— ENTRIES SHOWN —
== Segment start ==
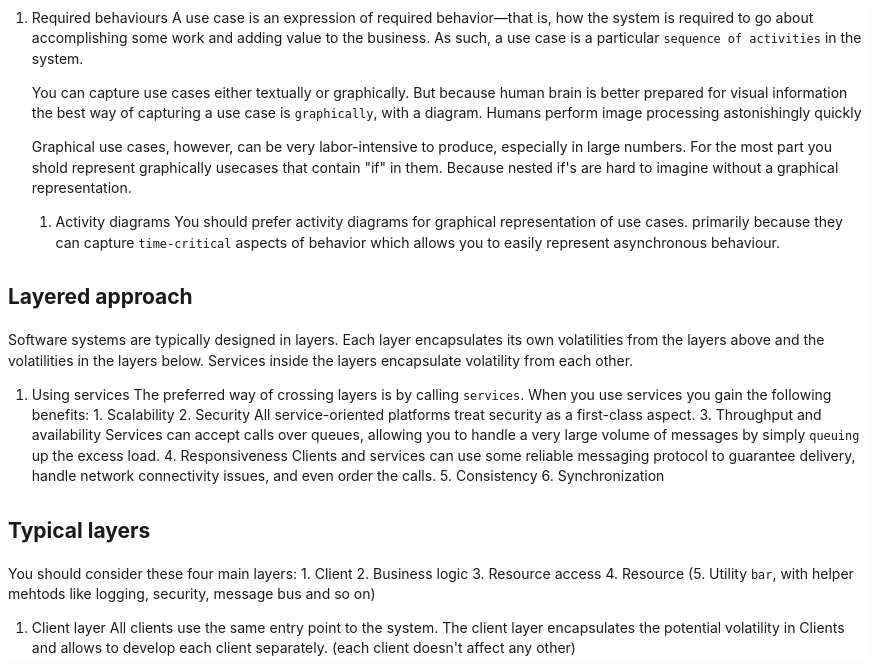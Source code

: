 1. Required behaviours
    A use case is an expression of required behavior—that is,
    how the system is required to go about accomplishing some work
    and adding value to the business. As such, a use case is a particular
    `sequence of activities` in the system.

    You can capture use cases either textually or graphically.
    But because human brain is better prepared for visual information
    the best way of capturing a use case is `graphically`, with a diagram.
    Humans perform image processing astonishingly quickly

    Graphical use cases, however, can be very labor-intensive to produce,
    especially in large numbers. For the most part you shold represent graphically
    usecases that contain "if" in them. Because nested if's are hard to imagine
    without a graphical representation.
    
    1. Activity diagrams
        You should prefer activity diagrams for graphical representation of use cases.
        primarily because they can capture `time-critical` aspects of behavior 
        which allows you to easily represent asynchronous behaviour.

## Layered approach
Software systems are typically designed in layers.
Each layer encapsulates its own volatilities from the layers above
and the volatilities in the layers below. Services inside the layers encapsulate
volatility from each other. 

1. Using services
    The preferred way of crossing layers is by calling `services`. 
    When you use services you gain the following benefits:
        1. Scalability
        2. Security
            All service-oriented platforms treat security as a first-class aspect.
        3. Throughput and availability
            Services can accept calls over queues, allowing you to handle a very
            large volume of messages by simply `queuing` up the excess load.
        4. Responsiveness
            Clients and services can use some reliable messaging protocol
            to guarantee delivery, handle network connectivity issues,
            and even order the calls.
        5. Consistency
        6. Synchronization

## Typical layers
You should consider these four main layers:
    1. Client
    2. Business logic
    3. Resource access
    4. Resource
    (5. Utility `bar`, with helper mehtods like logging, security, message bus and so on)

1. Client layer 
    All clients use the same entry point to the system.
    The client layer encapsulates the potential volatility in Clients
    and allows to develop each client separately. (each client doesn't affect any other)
== Segment end ==
== Segment start ==
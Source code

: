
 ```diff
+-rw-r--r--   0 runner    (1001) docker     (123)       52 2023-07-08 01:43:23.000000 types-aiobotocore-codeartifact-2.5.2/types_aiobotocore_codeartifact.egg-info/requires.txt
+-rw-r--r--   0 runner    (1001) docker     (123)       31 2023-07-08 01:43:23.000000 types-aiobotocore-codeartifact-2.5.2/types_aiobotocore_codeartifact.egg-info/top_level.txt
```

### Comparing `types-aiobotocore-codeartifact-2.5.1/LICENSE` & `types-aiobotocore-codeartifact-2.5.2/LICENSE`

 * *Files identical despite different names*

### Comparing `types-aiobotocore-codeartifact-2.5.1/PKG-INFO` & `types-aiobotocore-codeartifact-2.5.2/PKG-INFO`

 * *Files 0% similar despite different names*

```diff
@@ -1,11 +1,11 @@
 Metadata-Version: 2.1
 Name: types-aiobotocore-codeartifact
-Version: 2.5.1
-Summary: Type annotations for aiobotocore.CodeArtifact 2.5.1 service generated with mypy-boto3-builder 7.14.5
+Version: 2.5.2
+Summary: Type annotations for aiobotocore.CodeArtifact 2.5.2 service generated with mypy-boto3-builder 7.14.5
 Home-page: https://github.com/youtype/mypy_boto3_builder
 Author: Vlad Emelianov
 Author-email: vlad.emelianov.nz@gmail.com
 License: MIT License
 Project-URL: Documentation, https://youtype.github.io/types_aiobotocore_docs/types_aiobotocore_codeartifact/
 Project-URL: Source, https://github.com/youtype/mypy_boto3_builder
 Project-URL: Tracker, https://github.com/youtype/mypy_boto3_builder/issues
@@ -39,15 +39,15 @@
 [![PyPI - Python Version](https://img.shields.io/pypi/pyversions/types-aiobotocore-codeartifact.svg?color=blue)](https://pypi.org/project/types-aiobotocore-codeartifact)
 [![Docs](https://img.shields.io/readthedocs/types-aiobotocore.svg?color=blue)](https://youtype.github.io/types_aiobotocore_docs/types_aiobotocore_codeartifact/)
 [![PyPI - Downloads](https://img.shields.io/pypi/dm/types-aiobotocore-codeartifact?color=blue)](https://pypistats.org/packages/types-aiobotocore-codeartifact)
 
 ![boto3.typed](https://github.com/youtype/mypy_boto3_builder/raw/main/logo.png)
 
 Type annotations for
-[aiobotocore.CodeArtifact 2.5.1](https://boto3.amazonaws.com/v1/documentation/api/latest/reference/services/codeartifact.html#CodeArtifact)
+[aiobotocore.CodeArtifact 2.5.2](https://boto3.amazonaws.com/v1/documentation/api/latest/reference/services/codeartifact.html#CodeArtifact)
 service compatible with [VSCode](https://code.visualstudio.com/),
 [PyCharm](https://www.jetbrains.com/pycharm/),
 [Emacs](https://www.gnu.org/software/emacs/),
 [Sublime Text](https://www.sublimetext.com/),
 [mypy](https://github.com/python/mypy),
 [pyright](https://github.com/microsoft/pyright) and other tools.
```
== Segment end ==
== Segment start ==
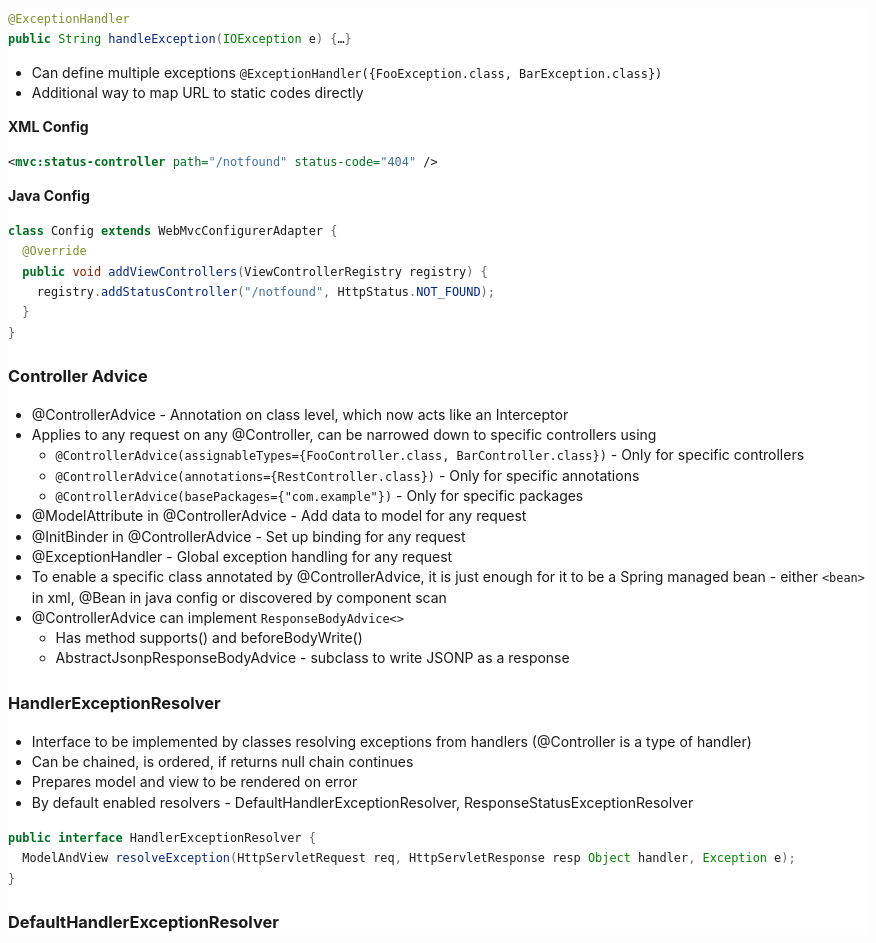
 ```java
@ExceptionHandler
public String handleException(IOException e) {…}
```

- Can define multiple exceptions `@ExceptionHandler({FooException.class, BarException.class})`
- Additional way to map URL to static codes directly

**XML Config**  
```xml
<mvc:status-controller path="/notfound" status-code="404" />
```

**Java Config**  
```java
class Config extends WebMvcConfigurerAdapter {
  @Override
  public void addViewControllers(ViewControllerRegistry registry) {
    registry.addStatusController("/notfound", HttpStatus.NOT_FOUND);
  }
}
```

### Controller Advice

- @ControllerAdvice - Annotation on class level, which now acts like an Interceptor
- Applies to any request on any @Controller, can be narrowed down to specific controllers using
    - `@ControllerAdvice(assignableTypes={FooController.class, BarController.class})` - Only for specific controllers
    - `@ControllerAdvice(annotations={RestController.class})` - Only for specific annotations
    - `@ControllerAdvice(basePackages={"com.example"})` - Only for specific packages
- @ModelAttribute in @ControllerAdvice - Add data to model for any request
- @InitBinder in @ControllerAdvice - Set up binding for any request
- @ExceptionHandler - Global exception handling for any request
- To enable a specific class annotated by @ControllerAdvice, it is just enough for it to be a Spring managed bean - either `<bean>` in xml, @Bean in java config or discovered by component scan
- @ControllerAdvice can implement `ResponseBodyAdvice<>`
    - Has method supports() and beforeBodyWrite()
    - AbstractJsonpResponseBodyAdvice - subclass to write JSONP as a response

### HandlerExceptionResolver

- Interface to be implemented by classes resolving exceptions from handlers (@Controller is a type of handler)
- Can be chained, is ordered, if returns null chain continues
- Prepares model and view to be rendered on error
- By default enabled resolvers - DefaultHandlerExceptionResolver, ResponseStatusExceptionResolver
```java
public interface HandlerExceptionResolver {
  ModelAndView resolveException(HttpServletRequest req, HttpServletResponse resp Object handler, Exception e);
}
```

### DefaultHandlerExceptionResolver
== Segment end ==
— PROBLEM DETAILS —
Copy out each line of the records that holds the string "from".

— RESULT —
Each layer encapsulates its own volatilities from the layers above
volatility from each other. 
- Interface to be implemented by classes resolving exceptions from handlers (@Controller is a type of handler)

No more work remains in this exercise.